:: Stored data

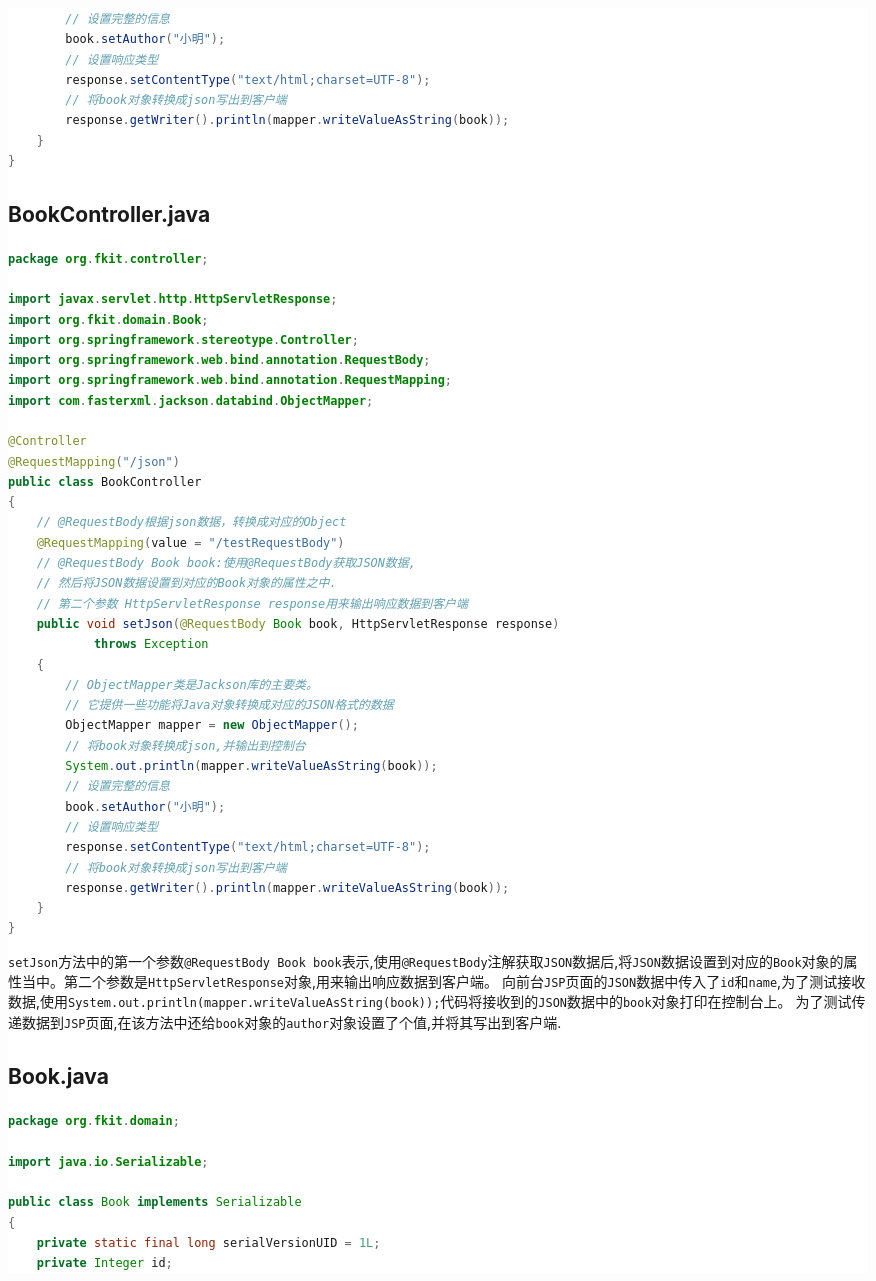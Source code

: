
 ```java
		// 设置完整的信息
		book.setAuthor("小明");
		// 设置响应类型
		response.setContentType("text/html;charset=UTF-8");
		// 将book对象转换成json写出到客户端
		response.getWriter().println(mapper.writeValueAsString(book));
	}
}
```
## BookController.java ##
```java
package org.fkit.controller;

import javax.servlet.http.HttpServletResponse;
import org.fkit.domain.Book;
import org.springframework.stereotype.Controller;
import org.springframework.web.bind.annotation.RequestBody;
import org.springframework.web.bind.annotation.RequestMapping;
import com.fasterxml.jackson.databind.ObjectMapper;

@Controller
@RequestMapping("/json")
public class BookController
{
	// @RequestBody根据json数据，转换成对应的Object
	@RequestMapping(value = "/testRequestBody")
	// @RequestBody Book book:使用@RequestBody获取JSON数据,
	// 然后将JSON数据设置到对应的Book对象的属性之中.
	// 第二个参数 HttpServletResponse response用来输出响应数据到客户端
	public void setJson(@RequestBody Book book, HttpServletResponse response)
	        throws Exception
	{
		// ObjectMapper类是Jackson库的主要类。
		// 它提供一些功能将Java对象转换成对应的JSON格式的数据
		ObjectMapper mapper = new ObjectMapper();
		// 将book对象转换成json,并输出到控制台
		System.out.println(mapper.writeValueAsString(book));
		// 设置完整的信息
		book.setAuthor("小明");
		// 设置响应类型
		response.setContentType("text/html;charset=UTF-8");
		// 将book对象转换成json写出到客户端
		response.getWriter().println(mapper.writeValueAsString(book));
	}
}
```
`setJson`方法中的第一个参数`@RequestBody Book book`表示,使用`@RequestBody`注解获取`JSON`数据后,将`JSON`数据设置到对应的`Book`对象的属性当中。第二个参数是`HttpServletResponse`对象,用来输出响应数据到客户端。
向前台`JSP`页面的`JSON`数据中传入了`id`和`name`,为了测试接收数据,使用`System.out.println(mapper.writeValueAsString(book));`代码将接收到的`JSON`数据中的`book`对象打印在控制台上。
为了测试传递数据到`JSP`页面,在该方法中还给`book`对象的`author`对象设置了个值,并将其写出到客户端.
## Book.java ##
```java
package org.fkit.domain;

import java.io.Serializable;

public class Book implements Serializable
{
	private static final long serialVersionUID = 1L;
	private Integer id;
```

::::

- **What this task involves**
Go through the listing above and retype it exactly, skipping every picture.

- **Result of the exercise**
Source code

:
 ```java
		// 设置完整的信息
		book.setAuthor("小明");
		// 设置响应类型
		response.setContentType("text/html;charset=UTF-8");
		// 将book对象转换成json写出到客户端
		response.getWriter().println(mapper.writeValueAsString(book));
	}
}
```
## BookController.java ##
```java
package org.fkit.controller;

import javax.servlet.http.HttpServletResponse;
import org.fkit.domain.Book;
import org.springframework.stereotype.Controller;
import org.springframework.web.bind.annotation.RequestBody;
import org.springframework.web.bind.annotation.RequestMapping;
import com.fasterxml.jackson.databind.ObjectMapper;

@Controller
@RequestMapping("/json")
public class BookController
{
	// @RequestBody根据json数据，转换成对应的Object
	@RequestMapping(value = "/testRequestBody")
	// @RequestBody Book book:使用@RequestBody获取JSON数据,
	// 然后将JSON数据设置到对应的Book对象的属性之中.
	// 第二个参数 HttpServletResponse response用来输出响应数据到客户端
	public void setJson(@RequestBody Book book, HttpServletResponse response)
	        throws Exception
	{
		// ObjectMapper类是Jackson库的主要类。
		// 它提供一些功能将Java对象转换成对应的JSON格式的数据
		ObjectMapper mapper = new ObjectMapper();
		// 将book对象转换成json,并输出到控制台
		System.out.println(mapper.writeValueAsString(book));
		// 设置完整的信息
		book.setAuthor("小明");
		// 设置响应类型
		response.setContentType("text/html;charset=UTF-8");
		// 将book对象转换成json写出到客户端
		response.getWriter().println(mapper.writeValueAsString(book));
	}
}
```
`setJson`方法中的第一个参数`@RequestBody Book book`表示,使用`@RequestBody`注解获取`JSON`数据后,将`JSON`数据设置到对应的`Book`对象的属性当中。第二个参数是`HttpServletResponse`对象,用来输出响应数据到客户端。
向前台`JSP`页面的`JSON`数据中传入了`id`和`name`,为了测试接收数据,使用`System.out.println(mapper.writeValueAsString(book));`代码将接收到的`JSON`数据中的`book`对象打印在控制台上。
为了测试传递数据到`JSP`页面,在该方法中还给`book`对象的`author`对象设置了个值,并将其写出到客户端.
## Book.java ##
```java
package org.fkit.domain;

import java.io.Serializable;

public class Book implements Serializable
{
	private static final long serialVersionUID = 1L;
	private Integer id;
```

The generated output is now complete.